In other words, disarm means the "emotional" center of the brain can safely disengage and the logical center can take over. When someone is angry, most likely, their emotions have taken over and, once that happens, you're going to spend a lot of time dealing with emotions and not moving toward a mutual solution.

Therefore, if you look at it this way, how is the pure emotional response from the aggrieved helping them get to a sort of recompense? I would argue the short answer is that it is not helping at all, it's just pure lashing out. Which, of course, could be a rational response to the situation. However, no matter how justified the aggrieved may feel in lashing out, the act of lashing out itself doesn't actually move the needle.

If I can show compassion and empathy toward the customer, including saying the simple words "I'm sorry" I'm trying to move out of the emotional state and into a logical state where we can come to some sort of agreement on the next course of action. I'm not trying to "get out" of anything, just trying to literally disengage a part of the brain that is not doing anyone any good for either party.
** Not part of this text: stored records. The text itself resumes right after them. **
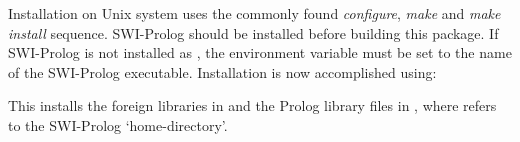 \documentclass[11pt]{article}
\begin{document}
Installation on Unix system uses the commonly found {\em configure},
{\em make} and {\em make install} sequence. SWI-Prolog should be
installed before building this package. If SWI-Prolog is not installed
as , the environment variable  must be set to the
name of the SWI-Prolog executable. Installation is now accomplished
using:

\begin{code}
\end{code}

\noindent
This installs the foreign libraries in  and
the Prolog library files in , where
 refers to the SWI-Prolog `home-directory'.
\end{document}
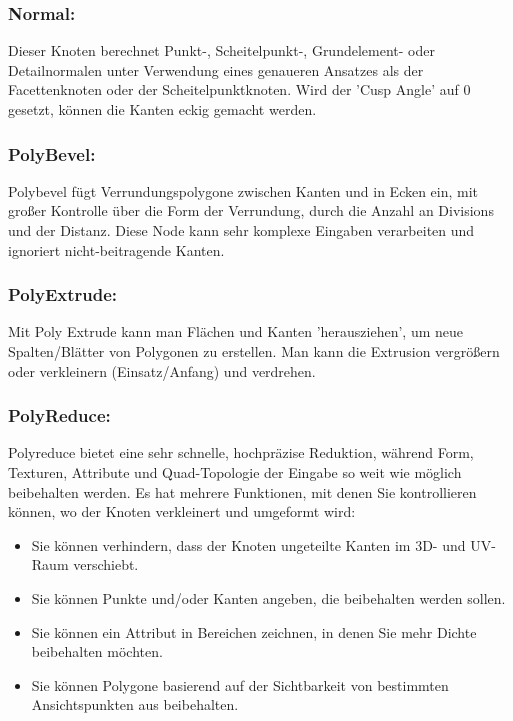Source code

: \documentclass[paper=a4,fontsize=12pt,ngerman]{scrartcl}
\begin{document}
	\subsubsection*{Normal:}
	Dieser Knoten berechnet Punkt-, Scheitelpunkt-, Grundelement- oder Detailnormalen unter Verwendung eines genaueren Ansatzes als der Facettenknoten oder der Scheitelpunktknoten. Wird der 'Cusp Angle' auf 0 gesetzt, können die Kanten eckig gemacht werden.
	\subsubsection*{PolyBevel:}
	Polybevel fügt Verrundungspolygone zwischen Kanten und in Ecken ein, mit großer Kontrolle über die Form der Verrundung, durch die Anzahl an Divisions und der Distanz. Diese Node kann sehr komplexe Eingaben verarbeiten und ignoriert nicht-beitragende Kanten.
	\subsubsection*{PolyExtrude:}
	Mit Poly Extrude kann man Flächen und Kanten 'herausziehen', um neue Spalten/Blätter von Polygonen zu erstellen. Man kann die Extrusion vergrößern oder verkleinern (Einsatz/Anfang) und verdrehen. 
	\subsubsection*{PolyReduce:}
	Polyreduce bietet eine sehr schnelle, hochpräzise Reduktion, während Form, Texturen, Attribute und Quad-Topologie der Eingabe so weit wie möglich beibehalten werden. Es hat mehrere Funktionen, mit denen Sie kontrollieren können, wo der Knoten verkleinert und umgeformt wird:
	\begin{itemize}
		\item Sie können verhindern, dass der Knoten ungeteilte Kanten im 3D- und UV- Raum verschiebt.
		\item Sie können Punkte und/oder Kanten angeben, die beibehalten werden sollen. 
		\item Sie können ein Attribut in Bereichen zeichnen, in denen Sie mehr Dichte beibehalten möchten. 
		\item Sie können Polygone basierend auf der Sichtbarkeit von bestimmten Ansichtspunkten aus beibehalten. 
	\end{itemize}
\end{document}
To your point though the apology has to be authentic. And, yes, I do empathize with the customer's anger in the moment. I've been there myself. So I can easily put myself in their shoes. Of course, as the great philosopher Daniel Tiger says, "Saying I'm sorry is the first step, now how can I help?" [0]. So unless you just want to enrage the customer further, you need to immediately follow that apology up with action - in my case, it could be escalating to the right engineering group, finding a workaround, helping identify the root cause, whatever it could be...
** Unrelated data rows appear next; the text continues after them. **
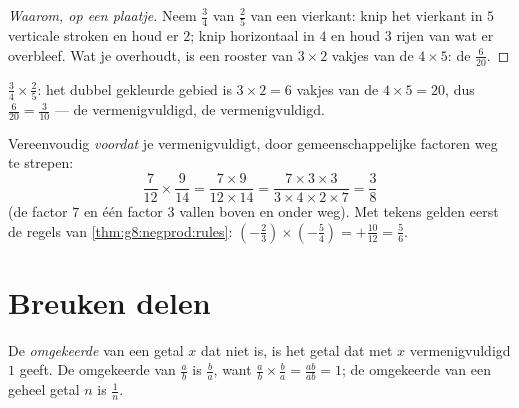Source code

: \begin{proof}[Waarom, op een plaatje]
Neem $\frac34$ van $\frac25$ van een vierkant: knip het vierkant in $5$ verticale
stroken en houd er $2$; knip horizontaal in $4$ en houd $3$ rijen van wat er
overbleef. Wat je overhoudt, is een rooster van $3 \times 2$ vakjes van de
$4 \times 5$: de  $\frac{6}{20}$.
\end{proof}

\begin{omfigure}

{\small $\frac34 \times \frac25$: het dubbel gekleurde gebied is
$3 \times 2 = 6$ vakjes van de $4 \times 5 = 20$, dus
$\frac{6}{20} = \frac{3}{10}$ --- de  vermenigvuldigd, de 
vermenigvuldigd.}
\end{omfigure}

\begin{example}\label{ex:g8:fractions:mult}
Vereenvoudig \emph{voordat} je vermenigvuldigt, door gemeenschappelijke factoren weg
te strepen:
\[
\frac{7}{12} \times \frac{9}{14}
= \frac{7 \times 9}{12 \times 14}
= \frac{7 \times 3 \times 3}{3 \times 4 \times 2 \times 7}
= \frac{3}{8}
\]
(de factor $7$ en één factor $3$ vallen boven en onder weg). Met tekens gelden eerst
de regels van \cref{thm:g8:negprod:rules}:
$\left(-\frac23\right) \times \left(-\frac{5}{4}\right) = +\frac{10}{12} =
\frac56$.
\end{example}

\section{Breuken delen}

\begin{definition}[Omgekeerde]\label{def:g8:fractions:inverse}
De \emph{omgekeerde} van een getal $x$ dat niet  is, is het getal
dat met $x$ vermenigvuldigd $1$ geeft. De omgekeerde van $\frac ab$ is $\frac ba$,
want $\frac ab \times \frac ba = \frac{ab}{ab} = 1$; de omgekeerde van een geheel
getal $n$ is $\frac1n$.
\end{definition}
Hope this helps clarify. I'm in no way trying to "pull one over" anyone. I truly want to help - which is probably why it works so well.

[0] https://pbskids.org/videos/watch/saying-im-sorry-is-the-firs...



  disarming means that we can move past the "I'm pissed at you, why can't you fix your stuff" useless conversation
I'm not so sure this part is "useless." It's not the most pleasant part (particularly to the perpetrator), but it is deserved. It would be like catching a thief, having the possessions returned, and the thief arguing that punishing him would be useless because everything was returned. Getting yelled at might be the punishment. Having to buy a replacement coffee (in my earlier example) could also be it. It would be weird to assume the perpetrator has the largest say in the matter.

  disarm means the "emotional" center of the brain can safely disengage and the logical center can take over. When someone is angry, most likely, their emotions have taken over and, once that happens, you're going to spend a lot of time dealing with emotions and not moving toward a mutual solution.
There of course can be benefit to toning down the emotion, but this part is grayer than described imo. It isn't exactly the perpetrator's place to choose when and whether the victim should chill out (assuming they stay within some limits). I find there to be a latent privilege (for the perpetrator) in the framing of a lot of this. The perpetrator has shifted from taking blame (in the sense of consequences, not apologies) to moving on. Some of moving on can be meant well for sure, but the shift is there. The reason they "have to spend time dealing with this" is because they caused it. Those are the consequences of the mistake. Again, getting yelled at might be the solution. To encourage wrapping up the emotional part is to encourage moving past the parts that are uncomfortable for the perpetrator—which also might explain the perpetrator's inclination to "find a mutual solution" sooner than the victim.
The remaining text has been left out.